Francisco Cabral Bravo
Con solidaridad y respeto a Rocío Nahle García y Ricardo Ahued Bardahuil
Hay una nueva causa por la que las emociones negativas entre la población mundial han ido alcanzando niveles más altos cada año.
La encuestadora Gallup comenzó en 2006 a rastrear los motivos de felicidad e infelicidad en 140 países acerca de las satisfacciones e insatisfacciones en sus vidas.

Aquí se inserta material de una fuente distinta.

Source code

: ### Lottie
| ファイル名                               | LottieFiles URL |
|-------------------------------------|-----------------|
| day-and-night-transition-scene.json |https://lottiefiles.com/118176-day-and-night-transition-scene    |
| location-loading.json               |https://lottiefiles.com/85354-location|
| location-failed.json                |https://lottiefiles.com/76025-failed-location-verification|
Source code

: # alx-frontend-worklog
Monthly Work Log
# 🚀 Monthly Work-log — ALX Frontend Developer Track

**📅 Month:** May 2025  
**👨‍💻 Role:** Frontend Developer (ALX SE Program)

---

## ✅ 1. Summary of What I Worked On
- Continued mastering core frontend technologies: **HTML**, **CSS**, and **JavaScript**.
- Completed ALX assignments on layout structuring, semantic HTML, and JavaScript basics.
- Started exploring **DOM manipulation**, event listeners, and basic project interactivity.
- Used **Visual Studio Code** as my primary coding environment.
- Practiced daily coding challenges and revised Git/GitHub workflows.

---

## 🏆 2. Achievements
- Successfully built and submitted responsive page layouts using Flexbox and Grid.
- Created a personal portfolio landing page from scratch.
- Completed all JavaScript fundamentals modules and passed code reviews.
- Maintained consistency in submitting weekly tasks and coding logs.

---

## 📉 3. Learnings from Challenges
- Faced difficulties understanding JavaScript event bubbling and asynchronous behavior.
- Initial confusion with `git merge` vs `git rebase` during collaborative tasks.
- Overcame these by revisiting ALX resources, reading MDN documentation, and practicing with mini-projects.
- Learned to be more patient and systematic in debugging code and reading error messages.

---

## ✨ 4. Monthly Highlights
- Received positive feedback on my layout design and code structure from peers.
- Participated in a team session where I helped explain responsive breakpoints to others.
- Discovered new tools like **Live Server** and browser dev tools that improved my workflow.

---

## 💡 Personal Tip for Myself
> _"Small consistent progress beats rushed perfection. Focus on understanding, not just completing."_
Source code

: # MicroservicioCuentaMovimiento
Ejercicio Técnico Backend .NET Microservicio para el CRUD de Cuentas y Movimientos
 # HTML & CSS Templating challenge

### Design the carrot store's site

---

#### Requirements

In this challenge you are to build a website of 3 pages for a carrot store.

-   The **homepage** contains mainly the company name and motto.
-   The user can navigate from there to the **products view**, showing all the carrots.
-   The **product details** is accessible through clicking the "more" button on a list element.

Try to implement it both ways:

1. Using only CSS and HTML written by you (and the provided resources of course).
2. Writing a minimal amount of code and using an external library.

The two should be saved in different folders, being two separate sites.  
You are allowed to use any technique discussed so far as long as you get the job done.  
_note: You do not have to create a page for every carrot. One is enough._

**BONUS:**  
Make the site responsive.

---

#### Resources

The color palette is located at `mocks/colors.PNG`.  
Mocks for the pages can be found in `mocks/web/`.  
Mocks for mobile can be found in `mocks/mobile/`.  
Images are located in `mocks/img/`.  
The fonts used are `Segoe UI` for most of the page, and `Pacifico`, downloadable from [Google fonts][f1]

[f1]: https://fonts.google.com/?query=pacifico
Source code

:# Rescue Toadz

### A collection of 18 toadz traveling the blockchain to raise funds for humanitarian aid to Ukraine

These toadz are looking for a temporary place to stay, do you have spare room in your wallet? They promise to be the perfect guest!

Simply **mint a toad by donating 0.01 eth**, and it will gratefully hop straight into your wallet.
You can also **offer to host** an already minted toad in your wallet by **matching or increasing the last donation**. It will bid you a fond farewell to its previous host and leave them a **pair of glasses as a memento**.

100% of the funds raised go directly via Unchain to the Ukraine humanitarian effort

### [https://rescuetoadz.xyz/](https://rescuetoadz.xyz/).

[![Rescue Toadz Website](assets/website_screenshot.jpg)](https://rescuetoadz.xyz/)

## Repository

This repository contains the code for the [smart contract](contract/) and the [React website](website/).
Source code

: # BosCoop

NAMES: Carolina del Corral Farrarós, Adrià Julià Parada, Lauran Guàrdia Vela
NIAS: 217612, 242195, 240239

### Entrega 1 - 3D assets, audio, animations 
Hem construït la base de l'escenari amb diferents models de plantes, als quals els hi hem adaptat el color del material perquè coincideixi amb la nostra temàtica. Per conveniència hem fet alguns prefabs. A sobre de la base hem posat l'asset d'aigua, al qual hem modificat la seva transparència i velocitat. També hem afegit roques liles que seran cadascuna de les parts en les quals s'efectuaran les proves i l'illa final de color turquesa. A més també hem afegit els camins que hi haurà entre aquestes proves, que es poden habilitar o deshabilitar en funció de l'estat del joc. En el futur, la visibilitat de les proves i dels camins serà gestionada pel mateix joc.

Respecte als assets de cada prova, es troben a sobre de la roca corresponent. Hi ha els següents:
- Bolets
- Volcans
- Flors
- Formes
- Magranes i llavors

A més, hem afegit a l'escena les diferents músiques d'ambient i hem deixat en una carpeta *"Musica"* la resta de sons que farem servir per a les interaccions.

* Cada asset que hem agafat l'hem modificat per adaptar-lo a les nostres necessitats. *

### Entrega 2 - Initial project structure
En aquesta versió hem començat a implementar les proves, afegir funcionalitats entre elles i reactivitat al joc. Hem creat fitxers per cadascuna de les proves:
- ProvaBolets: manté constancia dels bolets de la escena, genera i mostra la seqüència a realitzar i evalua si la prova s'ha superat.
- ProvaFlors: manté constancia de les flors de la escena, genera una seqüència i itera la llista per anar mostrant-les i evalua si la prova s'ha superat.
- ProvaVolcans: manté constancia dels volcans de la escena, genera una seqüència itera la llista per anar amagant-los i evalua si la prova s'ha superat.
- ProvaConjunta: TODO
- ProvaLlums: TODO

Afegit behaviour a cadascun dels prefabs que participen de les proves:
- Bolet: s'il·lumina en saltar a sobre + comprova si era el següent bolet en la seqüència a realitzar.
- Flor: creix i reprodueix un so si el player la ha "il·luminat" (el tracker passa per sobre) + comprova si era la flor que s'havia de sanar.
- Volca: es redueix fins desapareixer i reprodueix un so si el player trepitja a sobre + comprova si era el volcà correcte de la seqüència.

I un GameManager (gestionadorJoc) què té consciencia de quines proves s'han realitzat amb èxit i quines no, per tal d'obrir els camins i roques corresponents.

Pobreza, comunidades divididas o enfrentadas, hambre, soledad y tener un trabajo rutinario son las causas más comunes de emociones negativas, como preocupaciones, nerviosismo, dolores físicos, tristeza y enojo que padece entre el 39 y el 22 por ciento de la población mundial.
Pero estamos ante una nueva causa de infelicidad que la humanidad no había conocido. Esa nueva enfermedad es la tiranía del mérito, uno de los temas que analizan con inteligencia y sensibilidad Thomas Piketty y Michael J. Sandel en un fascinante diálogo, cuya transcripción se publica en el libro Igualdad, ¿qué es y por qué importa?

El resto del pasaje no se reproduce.